**TASK DESCRIPTION**
Please return all lines from the records below that include the string "renderCorrespondenceTable".
--- START ---
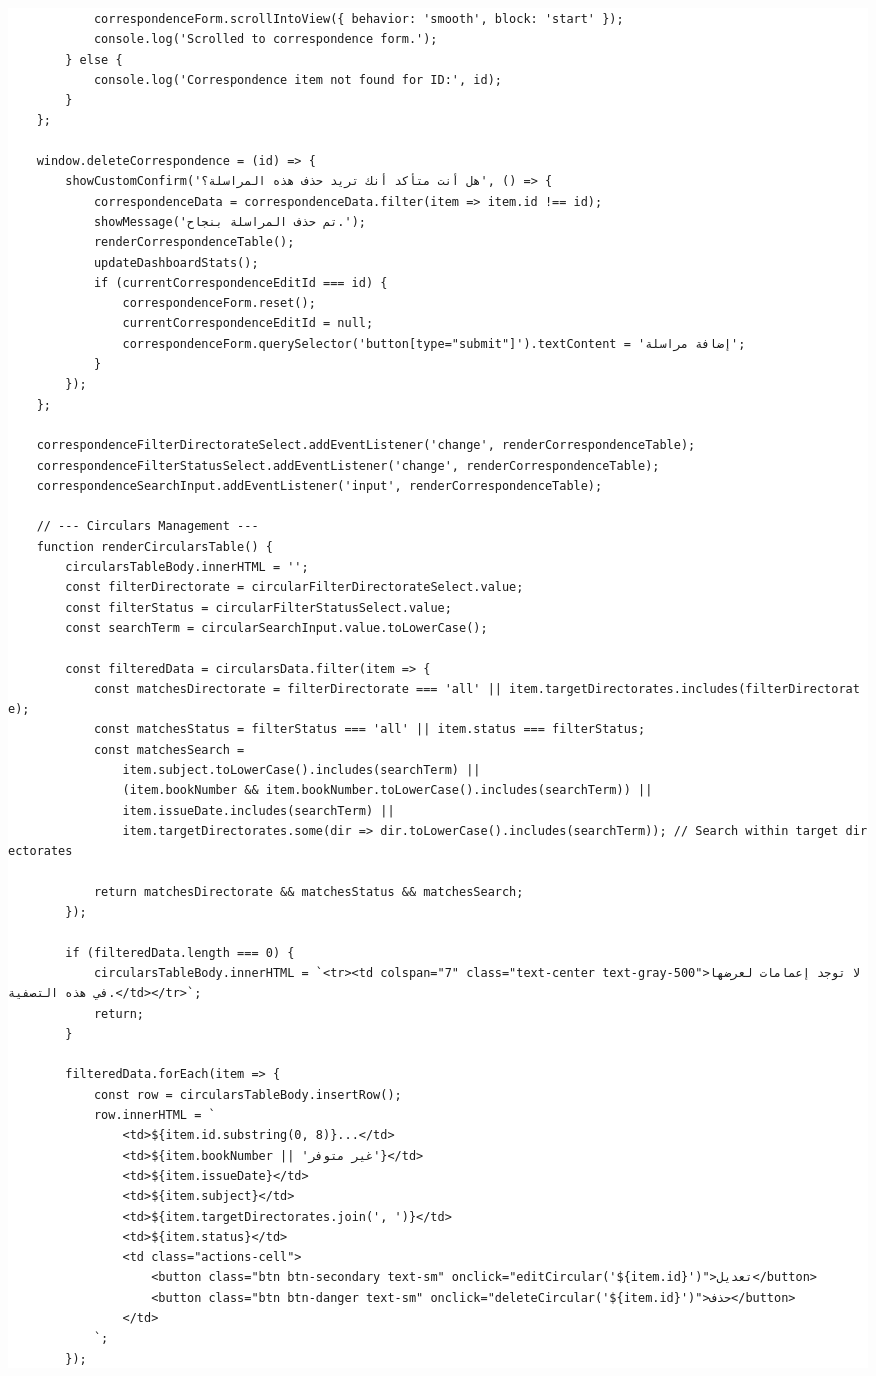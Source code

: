                 correspondenceForm.scrollIntoView({ behavior: 'smooth', block: 'start' });
                console.log('Scrolled to correspondence form.');
            } else {
                console.log('Correspondence item not found for ID:', id);
            }
        };

        window.deleteCorrespondence = (id) => {
            showCustomConfirm('هل أنت متأكد أنك تريد حذف هذه المراسلة؟', () => {
                correspondenceData = correspondenceData.filter(item => item.id !== id);
                showMessage('تم حذف المراسلة بنجاح.');
                renderCorrespondenceTable();
                updateDashboardStats();
                if (currentCorrespondenceEditId === id) {
                    correspondenceForm.reset();
                    currentCorrespondenceEditId = null;
                    correspondenceForm.querySelector('button[type="submit"]').textContent = 'إضافة مراسلة';
                }
            });
        };

        correspondenceFilterDirectorateSelect.addEventListener('change', renderCorrespondenceTable);
        correspondenceFilterStatusSelect.addEventListener('change', renderCorrespondenceTable);
        correspondenceSearchInput.addEventListener('input', renderCorrespondenceTable);

        // --- Circulars Management ---
        function renderCircularsTable() {
            circularsTableBody.innerHTML = '';
            const filterDirectorate = circularFilterDirectorateSelect.value;
            const filterStatus = circularFilterStatusSelect.value;
            const searchTerm = circularSearchInput.value.toLowerCase();

            const filteredData = circularsData.filter(item => {
                const matchesDirectorate = filterDirectorate === 'all' || item.targetDirectorates.includes(filterDirectorate);
                const matchesStatus = filterStatus === 'all' || item.status === filterStatus;
                const matchesSearch = 
                    item.subject.toLowerCase().includes(searchTerm) ||
                    (item.bookNumber && item.bookNumber.toLowerCase().includes(searchTerm)) ||
                    item.issueDate.includes(searchTerm) ||
                    item.targetDirectorates.some(dir => dir.toLowerCase().includes(searchTerm)); // Search within target directorates

                return matchesDirectorate && matchesStatus && matchesSearch;
            });

            if (filteredData.length === 0) {
                circularsTableBody.innerHTML = `<tr><td colspan="7" class="text-center text-gray-500">لا توجد إعمامات لعرضها في هذه التصفية.</td></tr>`;
                return;
            }

            filteredData.forEach(item => {
                const row = circularsTableBody.insertRow();
                row.innerHTML = `
                    <td>${item.id.substring(0, 8)}...</td>
                    <td>${item.bookNumber || 'غير متوفر'}</td>
                    <td>${item.issueDate}</td>
                    <td>${item.subject}</td>
                    <td>${item.targetDirectorates.join(', ')}</td>
                    <td>${item.status}</td>
                    <td class="actions-cell">
                        <button class="btn btn-secondary text-sm" onclick="editCircular('${item.id}')">تعديل</button>
                        <button class="btn btn-danger text-sm" onclick="deleteCircular('${item.id}')">حذف</button>
                    </td>
                `;
            });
--- END ---
**ANSWER BOX**
                renderCorrespondenceTable();
        correspondenceFilterDirectorateSelect.addEventListener('change', renderCorrespondenceTable);
        correspondenceFilterStatusSelect.addEventListener('change', renderCorrespondenceTable);
        correspondenceSearchInput.addEventListener('input', renderCorrespondenceTable);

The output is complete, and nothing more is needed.